As the NHS approaches the winter, there is yet another issue for Pritchard to contend with: MPs voted for assisted dying legislation to pass to the next stage in Parliament, which would grant the right to an assisted death for terminally ill adults with less than six months to live.
Ministers have privately warned that this law change could heap further pressure on the NHS and “absorb a lot of time, energy and resources”, according to The Sunday Times.
Pritchard admits: “There will be a lot of work to do to properly work through what implementation would look like. We’ll wait for guidance from the Secretary of State on what the appropriate process would be.”
Another row across the NHS is the increasing use of physician associates (PAs) – healthcare professionals who work under the supervision of senior doctors to assess, diagnose, and treat patients.
They need around two years of postgraduate training, compared to between four and seven years for doctors at medical school. With plans to increase the number of PAs in the NHS from 4,000 to 10,000, doctors and trade unions have expressed concerns the lines between professions in the NHS are getting increasingly blurred and that PAs could be used to plug the gap when there is a shortage of doctors. The British Medical Association and Royal College of GPs have called for a halt in the recruitment and Streeting has announced a review, citing “legitimate concerns over transparency for patients, scope of practice and the substituting of doctors”.

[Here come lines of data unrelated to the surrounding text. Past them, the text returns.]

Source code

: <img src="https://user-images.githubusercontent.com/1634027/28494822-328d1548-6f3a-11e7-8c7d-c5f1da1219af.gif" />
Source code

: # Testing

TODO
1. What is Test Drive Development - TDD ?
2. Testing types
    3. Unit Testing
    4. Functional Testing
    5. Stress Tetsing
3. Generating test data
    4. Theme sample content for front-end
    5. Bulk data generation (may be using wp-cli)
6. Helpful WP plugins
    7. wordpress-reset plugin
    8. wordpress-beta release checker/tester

Pritchard voices concern that PAs are “having a really hard time in lots of places at the moment”.
“There’s a lot of strong feeling about this, and some of the social media debate in particular has spilled over into, for some colleagues, their working environment being very difficult,” she says.
“I’m certainly aware of a number of places where they are having to provide quite a lot of mental health support, as well as professional support, for people in those roles.”
Pritchard says the NHS is “clear” that PAs are “not replacements for doctors” but that an “independent” review is “absolutely the right decision” as “good multi-disciplinary team working” is key to the NHS running smoothly.
It’s one challenge among many – but first, she’ll have to steer the NHS through what could be its most challenging winter for decades.